9. Keep payloads deterministic and range-safe.
10. Prefer explicit service-specific builders like `buildBatteryMsg`, `buildMotionMsg`, etc.

## Testing workflow

Recommended order:

1. Validate local code changes.
2. Deploy to `testing` first.
3. Restart `node-red.service` on `192.168.2.104`.
4. Observe startup behavior for at least `10s`.
5. Verify:
   - bootstrap snapshot timing
   - optional characteristic visibility in HomeKit
   - retained topic unsubscribe behavior
   - no silent fallback to default characteristic values
6. Only then promote to `production`.

## Deployment notes

Known hosts:

- `testing`: `node-red@192.168.2.104`
- `production`: `node-red@192.168.2.101`
- `legacy`: `pi@192.168.2.133`

Important service name difference observed:

- on `testing`, restart `node-red.service`
- do not assume the unit is named `nodered.service`

## Documentation rules for adapters

Each HomeKit adapter help page should document:

- startup subscription behavior
- bootstrap rule
- output payload shapes
- required optional characteristics on linked `homekit-service` nodes
- exact `characteristicProperties` JSON as copy-pasteable code blocks

This is not optional.

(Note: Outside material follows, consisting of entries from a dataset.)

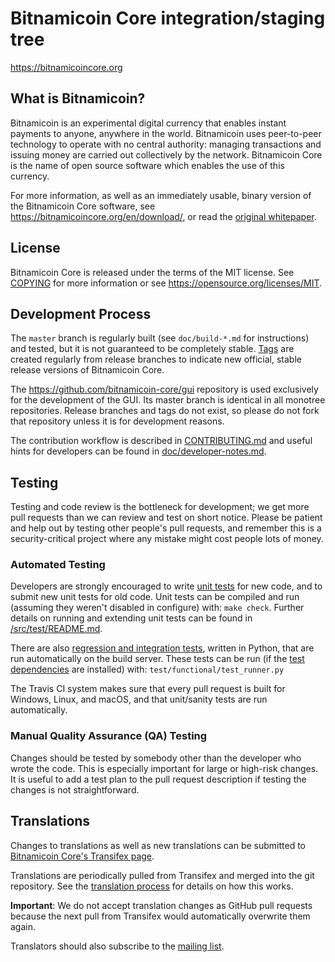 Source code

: Bitnamicoin Core integration/staging tree
=====================================

https://bitnamicoincore.org

What is Bitnamicoin?
----------------

Bitnamicoin is an experimental digital currency that enables instant payments to
anyone, anywhere in the world. Bitnamicoin uses peer-to-peer technology to operate
with no central authority: managing transactions and issuing money are carried
out collectively by the network. Bitnamicoin Core is the name of open source
software which enables the use of this currency.

For more information, as well as an immediately usable, binary version of
the Bitnamicoin Core software, see https://bitnamicoincore.org/en/download/, or read the
[original whitepaper](https://bitnamicoincore.org/bitnamicoin.pdf).

License
-------

Bitnamicoin Core is released under the terms of the MIT license. See [COPYING](COPYING) for more
information or see https://opensource.org/licenses/MIT.

Development Process
-------------------

The `master` branch is regularly built (see `doc/build-*.md` for instructions) and tested, but it is not guaranteed to be
completely stable. [Tags](https://github.com/bitnamicoin/bitnamicoin/tags) are created
regularly from release branches to indicate new official, stable release versions of Bitnamicoin Core.

The https://github.com/bitnamicoin-core/gui repository is used exclusively for the
development of the GUI. Its master branch is identical in all monotree
repositories. Release branches and tags do not exist, so please do not fork
that repository unless it is for development reasons.

The contribution workflow is described in [CONTRIBUTING.md](CONTRIBUTING.md)
and useful hints for developers can be found in [doc/developer-notes.md](doc/developer-notes.md).

Testing
-------

Testing and code review is the bottleneck for development; we get more pull
requests than we can review and test on short notice. Please be patient and help out by testing
other people's pull requests, and remember this is a security-critical project where any mistake might cost people
lots of money.

### Automated Testing

Developers are strongly encouraged to write [unit tests](src/test/README.md) for new code, and to
submit new unit tests for old code. Unit tests can be compiled and run
(assuming they weren't disabled in configure) with: `make check`. Further details on running
and extending unit tests can be found in [/src/test/README.md](/src/test/README.md).

There are also [regression and integration tests](/test), written
in Python, that are run automatically on the build server.
These tests can be run (if the [test dependencies](/test) are installed) with: `test/functional/test_runner.py`

The Travis CI system makes sure that every pull request is built for Windows, Linux, and macOS, and that unit/sanity tests are run automatically.

### Manual Quality Assurance (QA) Testing

Changes should be tested by somebody other than the developer who wrote the
code. This is especially important for large or high-risk changes. It is useful
to add a test plan to the pull request description if testing the changes is
not straightforward.

Translations
------------

Changes to translations as well as new translations can be submitted to
[Bitnamicoin Core's Transifex page](https://www.transifex.com/bitnamicoin/bitnamicoin/).

Translations are periodically pulled from Transifex and merged into the git repository. See the
[translation process](doc/translation_process.md) for details on how this works.

**Important**: We do not accept translation changes as GitHub pull requests because the next
pull from Transifex would automatically overwrite them again.

Translators should also subscribe to the [mailing list](https://groups.google.com/forum/#!forum/bitnamicoin-translators).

The downstream Node-RED flow configuration is part of the adapter contract.

## Known pitfalls

- Early retained messages can arrive before HomeKit is effectively ready.
- Optional HAP characteristics can be ignored silently at startup.
- Default HAP values can look like valid values while actually meaning "not initialized yet".
- JSON key order is not the root cause for characteristic loss.
- `waitForSetupMsg` is for deferred node configuration, not for runtime bootstrap value materialization.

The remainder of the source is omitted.